Wax applied to the hand or wrist and hand exercises versus a control, level I (RCT): grade A for ROM at 1 month (clinically important benefit), grade C+ for pain and stiffness at 1 month (clinical benefit), grade C for muscle force and function at 1 month (no benefit). Patients with functional class I or II with hands affected.

Summary of trials.
Two RCTs53,54 (n=76) evaluated controls versus 3 different types of thermotherapy for RA-affected upper- and lower-extremity joints: (1) cryotherapy (n=24), (2) wax (n=52), and (3) wax combined with exercise (n=52) (Tab. 5, Appendix 4). The treatment duration ranged from 5 consecutive days to 3 times a week for 4 weeks. The treatment session ranged from 10 to 20 minutes (Appendix 4).
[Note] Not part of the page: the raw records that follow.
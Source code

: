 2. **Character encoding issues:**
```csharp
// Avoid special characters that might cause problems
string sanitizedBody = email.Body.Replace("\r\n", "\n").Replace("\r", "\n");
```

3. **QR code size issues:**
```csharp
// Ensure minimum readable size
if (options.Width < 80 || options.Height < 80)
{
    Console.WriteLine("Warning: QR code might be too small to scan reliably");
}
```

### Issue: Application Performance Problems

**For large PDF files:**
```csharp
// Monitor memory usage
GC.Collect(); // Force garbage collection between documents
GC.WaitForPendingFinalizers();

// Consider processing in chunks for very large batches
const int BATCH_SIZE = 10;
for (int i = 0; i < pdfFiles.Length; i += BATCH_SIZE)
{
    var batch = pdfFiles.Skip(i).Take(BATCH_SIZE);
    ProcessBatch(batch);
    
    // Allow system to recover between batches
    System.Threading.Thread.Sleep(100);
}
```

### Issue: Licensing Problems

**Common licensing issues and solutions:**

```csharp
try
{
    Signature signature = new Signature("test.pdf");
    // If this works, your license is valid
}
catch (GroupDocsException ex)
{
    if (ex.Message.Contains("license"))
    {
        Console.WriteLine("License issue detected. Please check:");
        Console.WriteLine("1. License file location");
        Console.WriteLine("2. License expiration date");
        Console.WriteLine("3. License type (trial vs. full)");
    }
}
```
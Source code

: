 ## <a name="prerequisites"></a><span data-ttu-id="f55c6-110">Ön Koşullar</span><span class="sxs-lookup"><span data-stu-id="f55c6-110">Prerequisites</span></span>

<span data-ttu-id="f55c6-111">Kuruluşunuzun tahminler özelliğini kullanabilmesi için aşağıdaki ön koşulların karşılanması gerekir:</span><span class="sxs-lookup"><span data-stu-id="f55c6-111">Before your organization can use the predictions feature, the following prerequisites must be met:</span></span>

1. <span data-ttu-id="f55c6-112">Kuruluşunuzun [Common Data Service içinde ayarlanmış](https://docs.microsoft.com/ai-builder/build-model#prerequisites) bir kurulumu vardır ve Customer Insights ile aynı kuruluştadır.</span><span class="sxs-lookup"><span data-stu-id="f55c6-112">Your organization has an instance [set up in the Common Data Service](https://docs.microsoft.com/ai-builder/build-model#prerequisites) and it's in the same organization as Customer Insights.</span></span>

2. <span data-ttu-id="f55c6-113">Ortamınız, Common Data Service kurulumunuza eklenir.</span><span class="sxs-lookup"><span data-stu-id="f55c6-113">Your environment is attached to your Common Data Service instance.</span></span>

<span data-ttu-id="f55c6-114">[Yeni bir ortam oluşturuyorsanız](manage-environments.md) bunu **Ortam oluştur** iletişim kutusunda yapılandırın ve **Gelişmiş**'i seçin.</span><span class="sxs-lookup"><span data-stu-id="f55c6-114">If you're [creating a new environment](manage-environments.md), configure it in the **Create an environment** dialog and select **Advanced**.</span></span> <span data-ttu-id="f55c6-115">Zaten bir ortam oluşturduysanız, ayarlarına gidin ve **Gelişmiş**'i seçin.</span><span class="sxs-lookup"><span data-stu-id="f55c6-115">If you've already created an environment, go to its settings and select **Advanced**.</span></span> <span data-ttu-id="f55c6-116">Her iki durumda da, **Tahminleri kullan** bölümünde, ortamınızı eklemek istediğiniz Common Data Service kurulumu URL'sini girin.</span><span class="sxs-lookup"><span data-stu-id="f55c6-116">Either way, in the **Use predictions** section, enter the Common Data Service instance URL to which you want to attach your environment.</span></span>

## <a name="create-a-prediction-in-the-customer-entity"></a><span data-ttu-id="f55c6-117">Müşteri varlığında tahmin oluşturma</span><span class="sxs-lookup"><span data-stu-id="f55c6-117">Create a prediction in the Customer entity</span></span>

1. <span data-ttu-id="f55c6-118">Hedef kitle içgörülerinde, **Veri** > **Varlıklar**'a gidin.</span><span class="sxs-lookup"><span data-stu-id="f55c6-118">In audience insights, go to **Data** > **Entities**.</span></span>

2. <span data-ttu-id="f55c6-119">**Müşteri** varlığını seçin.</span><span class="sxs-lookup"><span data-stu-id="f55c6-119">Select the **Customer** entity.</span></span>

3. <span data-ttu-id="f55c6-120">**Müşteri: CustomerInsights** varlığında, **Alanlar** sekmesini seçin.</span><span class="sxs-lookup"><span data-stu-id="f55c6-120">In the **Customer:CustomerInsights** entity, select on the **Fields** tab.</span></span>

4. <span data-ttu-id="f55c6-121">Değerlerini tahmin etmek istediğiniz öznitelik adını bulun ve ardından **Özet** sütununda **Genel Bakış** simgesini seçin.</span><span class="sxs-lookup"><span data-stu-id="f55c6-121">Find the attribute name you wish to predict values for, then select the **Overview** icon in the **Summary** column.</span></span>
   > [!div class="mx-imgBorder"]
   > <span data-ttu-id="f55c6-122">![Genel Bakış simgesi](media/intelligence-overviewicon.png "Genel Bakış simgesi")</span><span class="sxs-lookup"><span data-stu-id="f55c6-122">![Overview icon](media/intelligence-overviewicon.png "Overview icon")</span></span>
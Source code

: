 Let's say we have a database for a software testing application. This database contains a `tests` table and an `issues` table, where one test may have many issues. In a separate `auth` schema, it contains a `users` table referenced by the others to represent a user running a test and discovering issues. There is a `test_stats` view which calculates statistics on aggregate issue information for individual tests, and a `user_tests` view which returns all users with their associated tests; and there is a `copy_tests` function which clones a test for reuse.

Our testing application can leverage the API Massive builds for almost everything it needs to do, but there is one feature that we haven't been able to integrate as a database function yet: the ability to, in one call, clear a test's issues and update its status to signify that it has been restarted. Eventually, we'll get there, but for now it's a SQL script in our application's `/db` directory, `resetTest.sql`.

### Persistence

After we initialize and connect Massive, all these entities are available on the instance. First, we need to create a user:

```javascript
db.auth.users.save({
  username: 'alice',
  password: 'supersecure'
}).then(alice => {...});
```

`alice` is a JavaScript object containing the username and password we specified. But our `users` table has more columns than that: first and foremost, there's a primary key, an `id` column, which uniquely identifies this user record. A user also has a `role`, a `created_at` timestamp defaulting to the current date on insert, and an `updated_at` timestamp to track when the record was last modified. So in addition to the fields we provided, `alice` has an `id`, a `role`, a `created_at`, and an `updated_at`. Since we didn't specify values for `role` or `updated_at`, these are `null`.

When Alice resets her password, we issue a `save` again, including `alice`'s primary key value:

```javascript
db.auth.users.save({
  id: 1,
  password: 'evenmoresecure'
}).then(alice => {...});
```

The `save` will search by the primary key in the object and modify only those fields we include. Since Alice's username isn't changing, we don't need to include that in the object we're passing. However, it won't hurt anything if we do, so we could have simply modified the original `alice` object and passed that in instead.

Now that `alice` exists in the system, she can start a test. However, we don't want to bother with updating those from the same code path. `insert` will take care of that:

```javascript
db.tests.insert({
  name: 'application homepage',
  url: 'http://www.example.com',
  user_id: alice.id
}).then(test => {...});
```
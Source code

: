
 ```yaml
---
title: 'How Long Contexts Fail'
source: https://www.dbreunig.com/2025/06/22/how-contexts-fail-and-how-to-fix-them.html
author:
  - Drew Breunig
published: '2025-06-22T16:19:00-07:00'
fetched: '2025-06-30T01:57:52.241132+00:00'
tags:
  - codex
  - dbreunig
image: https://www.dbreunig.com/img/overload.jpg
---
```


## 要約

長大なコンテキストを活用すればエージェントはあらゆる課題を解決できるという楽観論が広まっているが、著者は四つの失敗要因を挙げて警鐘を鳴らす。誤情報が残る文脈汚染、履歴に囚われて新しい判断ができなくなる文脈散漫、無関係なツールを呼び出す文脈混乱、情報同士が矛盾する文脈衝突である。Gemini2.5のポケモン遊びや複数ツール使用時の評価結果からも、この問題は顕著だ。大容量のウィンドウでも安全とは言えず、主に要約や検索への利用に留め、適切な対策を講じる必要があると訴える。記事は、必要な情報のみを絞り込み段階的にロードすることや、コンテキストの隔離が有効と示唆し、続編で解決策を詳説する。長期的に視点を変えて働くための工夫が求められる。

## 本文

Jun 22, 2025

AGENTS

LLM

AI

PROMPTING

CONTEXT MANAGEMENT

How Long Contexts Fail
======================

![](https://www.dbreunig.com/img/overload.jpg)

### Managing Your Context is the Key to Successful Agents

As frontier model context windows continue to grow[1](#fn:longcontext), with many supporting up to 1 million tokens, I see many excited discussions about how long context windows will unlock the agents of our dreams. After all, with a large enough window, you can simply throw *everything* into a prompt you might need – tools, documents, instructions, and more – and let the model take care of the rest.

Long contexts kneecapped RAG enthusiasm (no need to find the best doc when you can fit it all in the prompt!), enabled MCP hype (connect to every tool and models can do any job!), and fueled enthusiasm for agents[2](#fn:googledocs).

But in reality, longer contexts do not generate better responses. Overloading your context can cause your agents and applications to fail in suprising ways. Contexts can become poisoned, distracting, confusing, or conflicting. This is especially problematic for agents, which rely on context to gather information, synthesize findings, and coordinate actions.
Eight RCTs were excluded for the following reasons: the absence of a control group,58,62 the inclusion of patients postsurgery,70 the use of patients as their own controls,67 or the use of individuals without known pathology or impairments as controls.47,68,69,73 Two other studies57,63 were excluded because they had no numerical data to be analyzed. Four head-to-head studies (involving comparison of 2 groups of subjects receiving active treatments; no placebo or control group)49,65,66,74 were not accepted, and other studies55,56,5961,64,67,71,72 were excluded for various reasons (Tab. 6).

Efficacy.
For cryotherapy versus a control (n=24),53 no statistically significant difference or clinically important benefits were observed for thermographic index for patients with chronic RA and obvious effusion of joints (Tab. 13, Fig. 3a). No other outcomes were reported.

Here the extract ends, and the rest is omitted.